- _Data records_
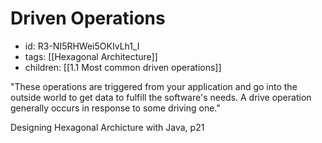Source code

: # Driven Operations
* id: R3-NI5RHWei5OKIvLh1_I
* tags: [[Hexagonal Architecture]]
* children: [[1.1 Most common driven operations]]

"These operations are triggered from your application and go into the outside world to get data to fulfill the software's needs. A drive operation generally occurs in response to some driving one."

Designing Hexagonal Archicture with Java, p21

==

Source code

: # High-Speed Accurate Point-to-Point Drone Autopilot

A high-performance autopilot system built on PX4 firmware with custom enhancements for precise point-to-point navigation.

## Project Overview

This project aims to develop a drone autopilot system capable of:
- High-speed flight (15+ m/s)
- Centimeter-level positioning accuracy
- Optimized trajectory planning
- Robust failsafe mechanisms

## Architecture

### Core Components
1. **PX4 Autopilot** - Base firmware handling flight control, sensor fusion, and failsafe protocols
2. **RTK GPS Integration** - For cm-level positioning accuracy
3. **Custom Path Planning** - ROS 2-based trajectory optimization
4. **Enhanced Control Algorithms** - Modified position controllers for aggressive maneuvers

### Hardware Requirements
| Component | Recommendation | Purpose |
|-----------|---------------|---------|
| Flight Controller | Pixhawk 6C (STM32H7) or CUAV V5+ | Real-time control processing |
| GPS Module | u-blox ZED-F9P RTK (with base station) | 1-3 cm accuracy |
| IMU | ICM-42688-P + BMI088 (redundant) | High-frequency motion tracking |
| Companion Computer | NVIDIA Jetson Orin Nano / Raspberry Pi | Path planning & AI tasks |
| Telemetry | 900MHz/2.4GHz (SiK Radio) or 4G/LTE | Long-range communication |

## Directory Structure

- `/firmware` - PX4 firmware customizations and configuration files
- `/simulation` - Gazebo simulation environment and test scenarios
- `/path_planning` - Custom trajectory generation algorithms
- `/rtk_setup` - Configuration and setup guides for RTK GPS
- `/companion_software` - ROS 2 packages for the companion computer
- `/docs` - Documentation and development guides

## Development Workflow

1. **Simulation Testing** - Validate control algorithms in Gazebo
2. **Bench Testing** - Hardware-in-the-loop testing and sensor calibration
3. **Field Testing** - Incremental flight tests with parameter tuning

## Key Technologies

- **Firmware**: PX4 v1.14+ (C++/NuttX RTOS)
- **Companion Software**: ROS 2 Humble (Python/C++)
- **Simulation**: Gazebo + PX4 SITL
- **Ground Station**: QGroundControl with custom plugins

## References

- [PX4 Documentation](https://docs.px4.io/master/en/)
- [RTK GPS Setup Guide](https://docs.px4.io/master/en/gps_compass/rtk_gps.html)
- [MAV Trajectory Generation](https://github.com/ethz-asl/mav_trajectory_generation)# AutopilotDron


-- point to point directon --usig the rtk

==

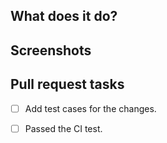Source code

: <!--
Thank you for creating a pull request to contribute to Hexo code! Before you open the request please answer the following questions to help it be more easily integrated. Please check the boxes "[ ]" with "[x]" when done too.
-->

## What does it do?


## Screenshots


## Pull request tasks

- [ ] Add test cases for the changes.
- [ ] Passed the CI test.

- _Work instruction_
Both the line containing "cm accuracy |" and the line containing "planning & AI tasks |" belong in the answer. Print them and every line above that falls between them exactly, and no others.

- _Result of this task_
| GPS Module | u-blox ZED-F9P RTK (with base station) | 1-3 cm accuracy |
| IMU | ICM-42688-P + BMI088 (redundant) | High-frequency motion tracking |
| Companion Computer | NVIDIA Jetson Orin Nano / Raspberry Pi | Path planning & AI tasks |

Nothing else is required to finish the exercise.